Other reasons to choose a synthetic lubricant over petroleum-based can be when specific temperature or rheological constraints are present. This is relevant in many aerospace, aviation, and defense applications where particular performance properties are required.
Understanding the contact surfaces of the moving components in an application is the best way to assess where and how to apply grease to a gear. Applying sufficient lubricant in the areas where sliding, rolling, or oscillatory type motion occurs will provide a protective barrier against friction and wear to ensure proper operation. When the goal is to maintain a lubricant barrier between moving contacts, the flow and film strength of the lubricant should always be considered. With that in mind, choosing the correct NLGI grade and viscosity is a good starting point.

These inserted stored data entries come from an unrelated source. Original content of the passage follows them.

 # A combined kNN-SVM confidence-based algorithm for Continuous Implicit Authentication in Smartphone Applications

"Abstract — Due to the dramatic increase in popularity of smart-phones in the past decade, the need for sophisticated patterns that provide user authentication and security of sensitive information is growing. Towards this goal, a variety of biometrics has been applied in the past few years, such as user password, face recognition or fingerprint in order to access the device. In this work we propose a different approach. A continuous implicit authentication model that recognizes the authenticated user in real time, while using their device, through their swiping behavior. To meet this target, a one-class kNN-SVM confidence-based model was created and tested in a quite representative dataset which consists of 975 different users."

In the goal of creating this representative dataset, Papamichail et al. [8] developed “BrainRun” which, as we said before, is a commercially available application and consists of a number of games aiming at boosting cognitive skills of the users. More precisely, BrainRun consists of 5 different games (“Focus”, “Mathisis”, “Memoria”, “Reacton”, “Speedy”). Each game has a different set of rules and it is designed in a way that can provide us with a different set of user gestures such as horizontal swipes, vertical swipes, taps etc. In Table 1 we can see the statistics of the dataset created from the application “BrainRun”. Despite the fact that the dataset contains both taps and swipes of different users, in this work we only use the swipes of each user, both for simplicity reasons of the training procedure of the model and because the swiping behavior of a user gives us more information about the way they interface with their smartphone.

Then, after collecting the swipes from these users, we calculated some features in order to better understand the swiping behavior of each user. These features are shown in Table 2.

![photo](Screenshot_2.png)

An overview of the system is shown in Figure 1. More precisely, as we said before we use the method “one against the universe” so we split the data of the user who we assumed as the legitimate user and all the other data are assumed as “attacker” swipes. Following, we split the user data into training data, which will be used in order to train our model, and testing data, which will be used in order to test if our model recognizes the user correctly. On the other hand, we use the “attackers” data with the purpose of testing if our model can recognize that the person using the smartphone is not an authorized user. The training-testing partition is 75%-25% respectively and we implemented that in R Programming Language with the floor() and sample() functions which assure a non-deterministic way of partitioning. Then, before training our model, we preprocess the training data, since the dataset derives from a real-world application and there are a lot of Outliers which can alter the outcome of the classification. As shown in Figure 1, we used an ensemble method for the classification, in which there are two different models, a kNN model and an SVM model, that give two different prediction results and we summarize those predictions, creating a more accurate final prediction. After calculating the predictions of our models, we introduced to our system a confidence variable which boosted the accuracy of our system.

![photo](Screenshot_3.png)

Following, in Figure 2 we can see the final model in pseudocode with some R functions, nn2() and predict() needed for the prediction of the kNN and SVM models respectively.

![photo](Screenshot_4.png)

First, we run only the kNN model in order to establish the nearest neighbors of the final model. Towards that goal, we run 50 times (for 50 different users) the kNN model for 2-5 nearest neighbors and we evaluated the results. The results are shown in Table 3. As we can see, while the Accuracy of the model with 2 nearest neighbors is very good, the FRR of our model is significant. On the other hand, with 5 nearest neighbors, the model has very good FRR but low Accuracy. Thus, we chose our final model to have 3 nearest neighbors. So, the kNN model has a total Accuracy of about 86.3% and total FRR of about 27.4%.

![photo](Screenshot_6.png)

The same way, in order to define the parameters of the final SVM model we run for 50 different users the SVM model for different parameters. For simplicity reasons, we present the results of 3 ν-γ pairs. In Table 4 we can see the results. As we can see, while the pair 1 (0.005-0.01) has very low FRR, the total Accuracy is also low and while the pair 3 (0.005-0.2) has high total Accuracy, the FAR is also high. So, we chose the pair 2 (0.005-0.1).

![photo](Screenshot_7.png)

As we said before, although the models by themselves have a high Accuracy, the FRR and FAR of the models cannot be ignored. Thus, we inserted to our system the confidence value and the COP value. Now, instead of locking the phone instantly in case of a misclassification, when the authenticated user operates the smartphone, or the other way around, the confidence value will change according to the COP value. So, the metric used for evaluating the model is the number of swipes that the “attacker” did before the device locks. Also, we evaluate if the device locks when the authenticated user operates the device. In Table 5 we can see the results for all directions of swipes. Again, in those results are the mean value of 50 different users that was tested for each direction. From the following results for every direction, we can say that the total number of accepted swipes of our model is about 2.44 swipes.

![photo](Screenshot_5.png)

From there, reviewing the materials in contact along with the operating temperatures can help further narrow down what types of oil and thickener combinations can be used; this being related to the material compatibility and service temperature range of the lubricant. Lastly, field testing is always encouraged as it can expose weak points in a design in which lubricant addivation can counteract. For example, if a grease is not adhering to the gear a tackifier can be added to the formulation. If abnormal gear wear is noticed, either extreme pressure (EP) or antiwear additives can be supplemented to provide advanced protection.
While many noise-generating attributes of a gearset are related to the mechanical properties of the system, specialty lubricants can be used to mitigate these issues. In some cases, a grease can be optimized to offer damping characteristics that can reduce vibration or gear chatter. While grease can help reduce noise, it should also be noted that insufficient lubrication, improper film strength, or insufficient replenishment can accelerate wear and vibration to generate noise. Choosing the correct lubricant and amount of lubricant is critical.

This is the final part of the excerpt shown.